Ammonium Chloride Corrosion
in Hydrotreating Units
Description
of Damage
Ammonium chloride corrosion
is characterized by general or localized corrosion, often
pitting, normally occurring under ammonium chloride or amine
salt deposits, and often in the absence of a free water phase.
The salts have a whitish, greenish or brownish appearance.
Corrosion due to deposition of ammonium chloride salts is
only a problem when it occurs at temperatures above the dewpoint.
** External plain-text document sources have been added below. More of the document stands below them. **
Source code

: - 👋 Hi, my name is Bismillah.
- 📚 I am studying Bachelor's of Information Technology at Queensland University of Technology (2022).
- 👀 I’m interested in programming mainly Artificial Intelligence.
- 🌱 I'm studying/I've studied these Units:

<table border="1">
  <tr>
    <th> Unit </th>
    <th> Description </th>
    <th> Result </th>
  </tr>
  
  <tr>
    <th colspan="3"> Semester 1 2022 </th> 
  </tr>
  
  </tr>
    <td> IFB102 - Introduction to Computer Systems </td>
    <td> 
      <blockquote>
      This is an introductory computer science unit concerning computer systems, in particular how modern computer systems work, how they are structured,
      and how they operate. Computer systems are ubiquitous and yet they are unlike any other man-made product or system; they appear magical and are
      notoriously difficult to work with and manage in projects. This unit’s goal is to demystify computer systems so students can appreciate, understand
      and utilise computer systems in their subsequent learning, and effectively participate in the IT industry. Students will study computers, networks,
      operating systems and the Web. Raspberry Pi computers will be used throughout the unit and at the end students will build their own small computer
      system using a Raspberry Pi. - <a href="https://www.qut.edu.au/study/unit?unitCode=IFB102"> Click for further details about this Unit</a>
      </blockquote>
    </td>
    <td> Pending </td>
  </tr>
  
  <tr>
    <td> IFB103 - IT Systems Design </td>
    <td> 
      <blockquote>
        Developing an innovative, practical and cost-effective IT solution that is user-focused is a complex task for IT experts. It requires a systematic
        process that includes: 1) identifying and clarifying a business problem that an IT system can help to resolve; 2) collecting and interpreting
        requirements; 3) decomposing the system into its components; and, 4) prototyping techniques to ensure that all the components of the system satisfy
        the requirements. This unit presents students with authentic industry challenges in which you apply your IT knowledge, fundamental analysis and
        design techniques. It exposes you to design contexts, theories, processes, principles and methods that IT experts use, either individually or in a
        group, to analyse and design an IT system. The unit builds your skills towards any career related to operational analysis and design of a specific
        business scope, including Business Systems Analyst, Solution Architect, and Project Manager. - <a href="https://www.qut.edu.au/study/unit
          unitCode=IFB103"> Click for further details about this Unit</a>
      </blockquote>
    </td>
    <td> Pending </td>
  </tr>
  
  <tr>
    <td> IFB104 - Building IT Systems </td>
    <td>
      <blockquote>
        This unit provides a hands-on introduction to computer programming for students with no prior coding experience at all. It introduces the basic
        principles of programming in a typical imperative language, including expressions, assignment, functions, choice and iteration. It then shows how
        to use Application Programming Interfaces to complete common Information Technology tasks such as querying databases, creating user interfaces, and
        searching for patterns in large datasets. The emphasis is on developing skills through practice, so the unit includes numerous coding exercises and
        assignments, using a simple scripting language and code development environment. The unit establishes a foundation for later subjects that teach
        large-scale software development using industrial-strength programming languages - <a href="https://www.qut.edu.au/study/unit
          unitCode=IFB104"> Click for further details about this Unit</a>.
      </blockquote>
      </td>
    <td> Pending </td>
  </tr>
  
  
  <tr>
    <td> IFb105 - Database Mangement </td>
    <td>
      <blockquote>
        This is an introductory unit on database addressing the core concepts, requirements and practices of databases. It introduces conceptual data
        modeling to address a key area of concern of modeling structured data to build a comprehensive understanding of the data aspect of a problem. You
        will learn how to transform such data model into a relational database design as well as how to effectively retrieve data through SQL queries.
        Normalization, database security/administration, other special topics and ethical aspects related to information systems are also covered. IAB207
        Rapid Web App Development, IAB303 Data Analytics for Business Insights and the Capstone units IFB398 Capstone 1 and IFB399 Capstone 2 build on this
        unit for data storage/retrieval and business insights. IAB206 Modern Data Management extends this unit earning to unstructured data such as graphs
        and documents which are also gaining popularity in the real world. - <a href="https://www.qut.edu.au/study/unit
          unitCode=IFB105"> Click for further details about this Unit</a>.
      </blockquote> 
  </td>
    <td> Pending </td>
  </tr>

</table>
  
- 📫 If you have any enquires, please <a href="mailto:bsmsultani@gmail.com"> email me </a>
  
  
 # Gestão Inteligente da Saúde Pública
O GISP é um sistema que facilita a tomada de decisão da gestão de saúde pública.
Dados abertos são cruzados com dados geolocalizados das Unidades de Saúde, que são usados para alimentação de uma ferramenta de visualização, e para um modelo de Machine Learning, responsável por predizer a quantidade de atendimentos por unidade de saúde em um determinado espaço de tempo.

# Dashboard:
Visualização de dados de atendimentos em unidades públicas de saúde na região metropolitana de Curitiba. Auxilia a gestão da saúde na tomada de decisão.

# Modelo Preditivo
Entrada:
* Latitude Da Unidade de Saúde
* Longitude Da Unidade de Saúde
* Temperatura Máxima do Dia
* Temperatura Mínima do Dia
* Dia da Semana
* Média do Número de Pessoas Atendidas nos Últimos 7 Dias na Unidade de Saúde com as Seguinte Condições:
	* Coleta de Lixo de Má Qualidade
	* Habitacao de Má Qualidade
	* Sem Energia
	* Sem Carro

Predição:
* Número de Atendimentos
At temperatures below the dewpoint, the deposits will be washed
away by the condensed water. The attached references
from Refincor summarize descriptions, locations of damage,
corrosion rates and rules of thumb for corrosion by ammonium
chloride salts reported by other refiners in more than 50
years of documenting NACE T-8 Refining Committee open discussions
on corrosion in refineries.
Affected
Materials
All commonly used materials
are susceptible, in order of increasing resistance: carbon
steel, low alloy steels, 300 series SS, Alloys 400, duplex
SS, 800, and 825, Alloys 625 and C276 and titanium. The 300
series stainless steels can also experience chloride stress
corrosion cracking in contact with ammonium chloride deposits.
Environmental
Factors
-
Concentration (NH3, HCl,
H20 or amine salts), temperature and water
availability are the critical factors.
-
Ammonium chloride salts may precipitate
from high temperature streams as they are cooled, depending
upon the concentration of NH 3 and HCl, and
may corrode piping and equipment at temperatures well
above the water dewpoint [~300 oF (149 oC)].
Figure 1 shows a curve
where deposition of ammonium chloride salts are predicted,
based on the partial pressures of ammonia and hydrogen
chloride.
-
Ammonium chloride salts are hygroscopic,
and readily absorb water. A small amount of water can
lead to very aggressive corrosion ~360 mpy, depending
on the temperature.
-
Ammonium chloride and amine hydrochloride
salts are highly water soluble, highly corrosive and form
an acidic solution when mixed with water. Some neutralizing
amines react with chlorides to form amine hydrochlorides
that can act in a similar fashion.
Affected
Equipment
Reactor effluent streams
are subject to ammonium chloride salt fouling and corrosion
at temperatures up to ~300F. Corrosion due to ammonium chloride
salts is more difficult to predict than with ammonium bisulfide
salts due to the higher temperature limits and unpredictability
of deposition location, based on temperature and HCL/ammonia
partial pressures. Inspecting for ammonium chloride corrosion
is best done based on prior inspection observations, process
stream sampling, input from process engineers and industry
experience. If the inlet feed has negligible nitrogen content,
then ammonium chloride salt corrosion may not be active. The
attached Refincor references document the experience of other
refiners with proven and suspected ammonium chloride salt
corrosion. Locations of detected ammonium chloride salt corrosion
included HDS effluent exchangers and a hydrotreater desulfurizer
prefractionator feed/bottoms exchanger.